**Directions for this task**
Each line in the listing is to be restated exactly.

**Source material**
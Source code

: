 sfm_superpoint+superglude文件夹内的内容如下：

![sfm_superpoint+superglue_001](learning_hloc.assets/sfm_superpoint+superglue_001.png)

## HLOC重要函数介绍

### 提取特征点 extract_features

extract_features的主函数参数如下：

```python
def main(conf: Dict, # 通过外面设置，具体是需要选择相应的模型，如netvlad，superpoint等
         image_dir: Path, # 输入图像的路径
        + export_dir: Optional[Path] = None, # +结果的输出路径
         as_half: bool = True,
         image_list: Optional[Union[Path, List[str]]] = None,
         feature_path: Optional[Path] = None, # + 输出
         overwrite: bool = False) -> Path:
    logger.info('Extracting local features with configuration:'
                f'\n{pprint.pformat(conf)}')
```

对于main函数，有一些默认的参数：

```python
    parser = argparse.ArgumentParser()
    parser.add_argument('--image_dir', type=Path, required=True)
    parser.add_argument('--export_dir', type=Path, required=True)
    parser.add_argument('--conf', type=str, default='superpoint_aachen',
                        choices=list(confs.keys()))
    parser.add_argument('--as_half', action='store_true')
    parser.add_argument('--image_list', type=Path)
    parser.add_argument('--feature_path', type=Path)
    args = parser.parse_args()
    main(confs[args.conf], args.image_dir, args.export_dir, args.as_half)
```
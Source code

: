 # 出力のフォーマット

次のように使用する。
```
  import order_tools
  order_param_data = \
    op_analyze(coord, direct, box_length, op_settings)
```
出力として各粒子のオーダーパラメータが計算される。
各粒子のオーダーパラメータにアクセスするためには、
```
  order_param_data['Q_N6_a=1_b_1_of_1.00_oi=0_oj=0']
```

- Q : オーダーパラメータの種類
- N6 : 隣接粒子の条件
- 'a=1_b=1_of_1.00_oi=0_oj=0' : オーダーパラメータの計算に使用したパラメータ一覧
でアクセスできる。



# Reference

**Answer below**
Source code

: sfm_superpoint+superglude文件夹内的内容如下：

![sfm_superpoint+superglue_001](learning_hloc.assets/sfm_superpoint+superglue_001.png)

## HLOC重要函数介绍

### 提取特征点 extract_features

extract_features的主函数参数如下：

```python
def main(conf: Dict, # 通过外面设置，具体是需要选择相应的模型，如netvlad，superpoint等
         image_dir: Path, # 输入图像的路径
        + export_dir: Optional[Path] = None, # +结果的输出路径
         as_half: bool = True,
         image_list: Optional[Union[Path, List[str]]] = None,
         feature_path: Optional[Path] = None, # + 输出
         overwrite: bool = False) -> Path:
    logger.info('Extracting local features with configuration:'
                f'\n{pprint.pformat(conf)}')
```

对于main函数，有一些默认的参数：

```python
    parser = argparse.ArgumentParser()
    parser.add_argument('--image_dir', type=Path, required=True)
    parser.add_argument('--export_dir', type=Path, required=True)
    parser.add_argument('--conf', type=str, default='superpoint_aachen',
                        choices=list(confs.keys()))
    parser.add_argument('--as_half', action='store_true')
    parser.add_argument('--image_list', type=Path)
    parser.add_argument('--feature_path', type=Path)
    args = parser.parse_args()
    main(confs[args.conf], args.image_dir, args.export_dir, args.as_half)
```
Source code

: # 出力のフォーマット

次のように使用する。
```
  import order_tools
  order_param_data = \
    op_analyze(coord, direct, box_length, op_settings)
```
出力として各粒子のオーダーパラメータが計算される。
各粒子のオーダーパラメータにアクセスするためには、
```
  order_param_data['Q_N6_a=1_b_1_of_1.00_oi=0_oj=0']
```

- Q : オーダーパラメータの種類
- N6 : 隣接粒子の条件
- 'a=1_b=1_of_1.00_oi=0_oj=0' : オーダーパラメータの計算に使用したパラメータ一覧
でアクセスできる。



# Reference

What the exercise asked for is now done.